Find information on ureterolithiasis diagnosis, including clinical documentation requirements, medical coding guidelines, and ICD-10 codes for ureteral stones. Learn about symptoms, treatment options, and best practices for healthcare professionals documenting and coding ureterolithiasis in medical records. This resource provides comprehensive information on ureteric calculi, kidney stones causing ureteral obstruction, and renal colic related to ureterolithiasis for accurate clinical documentation and medical coding.
Also known as
Calculus of ureter
Stones present in the ureter.
Calculus of kidney and ureter
Stones present in both kidney and ureter.
Retention of urine, unspecified
Inability to completely empty the bladder, sometimes caused by a stone.
Colic, renal and ureteric
Pain caused by kidney or ureteral stones.
Follow this step-by-step guide to choose the correct ICD-10 code.
Is the ureteral calculus specified as right or left?
Yes
Right ureter?
No
Is it bilateral?
When to use each related code
Description |
---|
Kidney stone in the ureter |
Kidney stone (Nephrolithiasis) |
Bladder stone (Cystolithiasis) |
Missing or unclear documentation of stone location (right, left, bilateral) impacts code selection (N20.0, N20.1, N20.2). CDI query needed.
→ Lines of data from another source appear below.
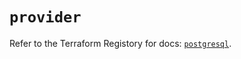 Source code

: # `provider`

Refer to the Terraform Registory for docs: [`postgresql`](https://registry.terraform.io/providers/cyrilgdn/postgresql/1.19.0/docs).
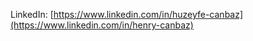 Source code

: LinkedIn: [https://www.linkedin.com/in/huzeyfe-canbaz](https://www.linkedin.com/in/henry-canbaz)

<!---
huzeyfecanbaz/huzeyfecanbaz is a ✨ special ✨ repository because its `README.md` (this file) appears on your GitHub profile.
You can click the Preview link to take a look at your changes.
--->
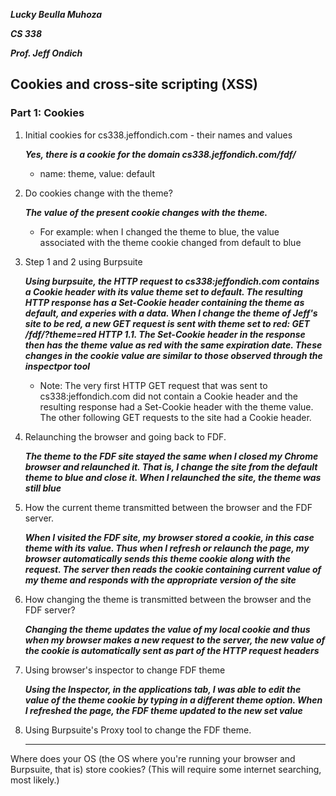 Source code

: ***Lucky Beulla Muhoza***

***CS 338***

***Prof. Jeff Ondich***

## Cookies and cross-site scripting (XSS) ##

### Part 1: Cookies ###

1. Initial cookies for cs338.jeffondich.com - their names and values

   ***Yes, there is a cookie for the domain cs338.jeffondich.com/fdf/***
   * name: theme, value: default

2. Do cookies change with the theme?

    ***The value of the present cookie changes with the theme.***
   * For example: when I changed the theme to blue, the value associated with the theme cookie changed from default to blue
     
3. Step 1 and 2 using Burpsuite

    ***Using burpsuite, the HTTP request to cs338:jeffondich.com contains a Cookie header with its value theme set to default. The resulting HTTP response has a Set-Cookie header containing the theme as default, and experies with a data. When I change the theme of Jeff's site to be red, a new GET request is sent with theme set to red: GET /fdf/?theme=red HTTP 1.1. The Set-Cookie header in the response then has the theme value as red with the same expiration date. These changes in the cookie value are similar to those observed through the inspectpor tool***

   * Note: The very first HTTP GET request that was sent to cs338:jeffondich.com did not contain a Cookie header and the resulting response had a Set-Cookie header with the theme value. The other following GET requests to the site had a Cookie header.

5. Relaunching the browser and going back to FDF.

   ***The theme to the FDF site stayed the same when I closed my Chrome browser and relaunched it. That is, I change the site from the default theme to blue and close it. When I relaunched the site, the theme was still blue***

6. How the current theme transmitted between the browser and the FDF server.

    ***When I visited the FDF site, my browser stored a cookie, in this case theme with its value. Thus when I refresh or relaunch the page, my browser automatically sends this theme cookie along with the request. The server then reads the cookie containing current value of my theme and responds with the appropriate version of the site***
   
6. How changing the theme is transmitted between the browser and the FDF server?

    ***Changing the theme updates the value of my local cookie and thus when my browser makes a new request to the server, the new value of the cookie is automatically sent as part of the HTTP request headers***

7. Using browser's inspector to change FDF theme
   
    ***Using the Inspector, in the applications tab, I was able to edit the value of the theme cookie by typing in a different theme option. When I refreshed the page, the FDF theme updated to the new set value***

8. Using Burpsuite's Proxy tool to change the FDF theme.

    ******

Where does your OS (the OS where you're running your browser and Burpsuite, that is) store cookies? (This will require some internet searching, most likely.)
Failure to code associated obstruction (N13.x) when present leads to underreporting severity and potential lost reimbursement. Review MD notes.
Lack of stone size documentation prevents accurate coding and potential medical necessity validation for certain procedures. Query physician.
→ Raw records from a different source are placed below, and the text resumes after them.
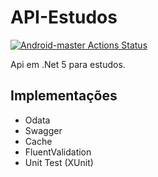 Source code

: # API-Estudos
[![Android-master Actions Status](https://github.com/caioestrada/API-Estudos/actions/workflows/dotnet.yml/badge.svg)](https://github.com/caioestrada/API-Estudos/actions)

Api em .Net 5 para estudos.

## Implementações
- Odata
- Swagger
- Cache
- FluentValidation
- Unit Test (XUnit)

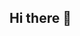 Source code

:## Hi there 👋

<!--
**guilhermevla/guilhermevla** is a ✨ _special_ ✨ repository because its `README.md` (this file) appears on your GitHub profile.

Here are some ideas to get you started:

- 🔭 I’m currently working on nada
- 🌱 I’m currently learning LEI
- 👯 I’m looking to collaborate on nada
- 🤔 I’m looking for help with tudo
- 💬 Ask me about tudo
- 📫 How to reach me: mail
- 😄 Pronouns: nao sei o que é
- ⚡ Fun fact: ola
-->
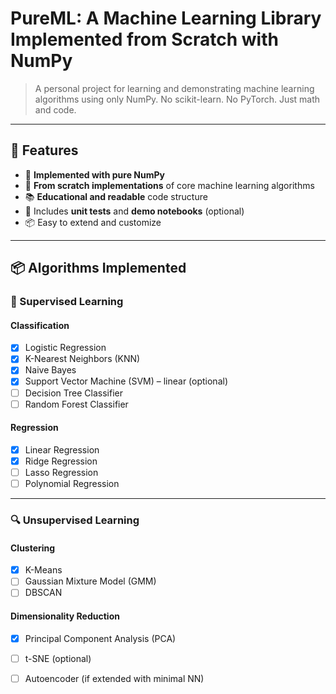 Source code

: # **PureML: A Machine Learning Library Implemented from Scratch with NumPy**

> A personal project for learning and demonstrating machine learning algorithms using only NumPy. No scikit-learn. No PyTorch. Just math and code.

---

## 🚀 Features

- 🧮 **Implemented with pure NumPy**
- 🧠 **From scratch implementations** of core machine learning algorithms
- 📚 **Educational and readable** code structure
- 🧪 Includes **unit tests** and **demo notebooks** (optional)
- 📦 Easy to extend and customize

---

## 📦 Algorithms Implemented

### 🧠 Supervised Learning

#### Classification
- [x] Logistic Regression
- [x] K-Nearest Neighbors (KNN)
- [x] Naive Bayes
- [x] Support Vector Machine (SVM) – linear (optional)
- [ ] Decision Tree Classifier
- [ ] Random Forest Classifier

#### Regression
- [x] Linear Regression
- [x] Ridge Regression
- [ ] Lasso Regression
- [ ] Polynomial Regression

---

### 🔍 Unsupervised Learning

#### Clustering
- [x] K-Means
- [ ] Gaussian Mixture Model (GMM)
- [ ] DBSCAN

#### Dimensionality Reduction
- [x] Principal Component Analysis (PCA)
- [ ] t-SNE (optional)
- [ ] Autoencoder (if extended with minimal NN)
Q: What are the most effective evidence-based strategies for managing acute ureterolithiasis pain in the emergency department setting?
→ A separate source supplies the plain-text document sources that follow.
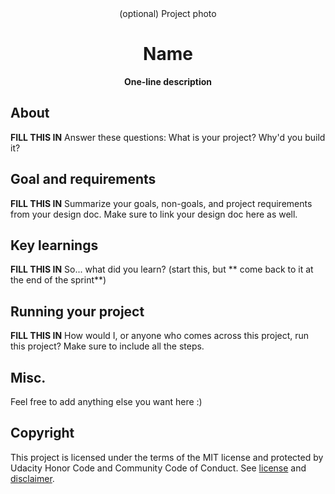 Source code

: <div align="center">(optional) Project photo</div>
<h1 align="center">Name</h1>
<p align="center"><strong>One-line description</strong>
<br/>

<h2>About</h2>
<strong>FILL THIS IN</strong>
Answer these questions: What is your project? Why'd you build it?

<h2>Goal and requirements</h2>
<strong>FILL THIS IN</strong>
 Summarize your goals, non-goals, and project requirements from your design doc. Make sure to link your design doc here as well.


<h2>Key learnings</h2>
<strong>FILL THIS IN</strong>
So... what did you learn? (start this, but ** come back to it at the end of the sprint**)

<h2>Running your project</h2>
<strong>FILL THIS IN</strong>
How would I, or anyone who comes across this project, run this project? Make sure to include all the steps.

<h2>Misc.</h2>
Feel free to add anything else you want here :)

<h2>Copyright</h2>
This project is licensed under the terms of the MIT license and protected by Udacity Honor Code and Community Code of Conduct. See <a href="LICENSE.md">license</a> and <a href="LICENSE.DISCLAIMER.md">disclaimer</a>.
A: Managing acute ureterolithiasis pain effectively requires a multimodal approach. Current evidence supports the use of NSAIDs like ketorolac as first-line therapy, often in combination with opioids if needed for severe pain. Consider implementing adjunctive therapies such as intravenous fluids and antiemetics to improve patient comfort and hydration status. For patients with contraindications to NSAIDs, consider paracetamol or other analgesics. Explore how shared decision-making can be employed to tailor pain management strategies to individual patient needs and preferences in the ED. Remember to reassess pain regularly and adjust treatment accordingly.
Q: How can I differentiate ureterolithiasis from other causes of acute flank pain in a pregnant patient, considering the limitations of imaging modalities?
A: Differentiating ureterolithiasis from other causes of flank pain during pregnancy can be challenging. While ultrasound is often the preferred initial imaging modality due to its safety profile, its sensitivity for detecting small ureteral stones can be limited. Clinical features such as radiating pain to the groin, hematuria (even microscopic), and nausea/vomiting suggest ureterolithiasis. Consider urine analysis and cultures to rule out infection. If ultrasound is inconclusive but suspicion remains high, low-dose CT with shielding may be warranted after careful risk-benefit discussion with the patient and radiologist. Learn more about the AUA/SUFU Guideline on the management of ureterolithiasis for further guidance on imaging during pregnancy.
Patient presents with complaints consistent with ureterolithiasis, including acute flank pain radiating to the groin, hematuria, and nausea. Onset of symptoms began [Number] dayshours ago after [Onset descriptor, e.g., strenuous exercise, large meal]. Pain is described as [Pain descriptor, e.g., sharp, colicky, constant] and rated [Pain scale rating] on a 0-10 scale. Review of systems reveals [Positive findings]. Patient denies [Pertinent negatives, e.g., fever, chills, dysuria]. Past medical history includes [Relevant medical history, e.g., hypertension, diabetes, previous kidney stones]. Surgical history includes [Relevant surgical history]. Family history is significant for [Relevant family history, e.g., kidney stones]. Medications include [Current medications]. Allergies include [Allergies]. Physical examination reveals [Objective findings, e.g., costovertebral angle tenderness, no palpable masses]. A urinalysis was ordered and showed [Urinalysis results, e.g., microscopic hematuria, presence of crystals]. Kidney stone symptoms are suggestive of ureteral obstruction. Differential diagnosis includes nephrolithiasis, pyelonephritis, appendicitis, and other causes of abdominal pain. A CT scan of the abdomen and pelvis without contrast was ordered to confirm the diagnosis and assess stone size and location. Preliminary diagnosis of ureterolithiasis is suspected. Plan includes pain management with [Analgesic name and dosage], hydration with IV fluids, and antiemetics as needed. Patient education provided on dietary modifications to prevent future stone formation, including increased fluid intake and limiting oxalate-rich foods. Follow-up scheduled with urology for definitive management and discussion of treatment options such as medical expulsive therapy, extracorporeal shock wave lithotripsy (ESWL), or ureteroscopy. Patient advised to return to the emergency department if symptoms worsen or new symptoms develop.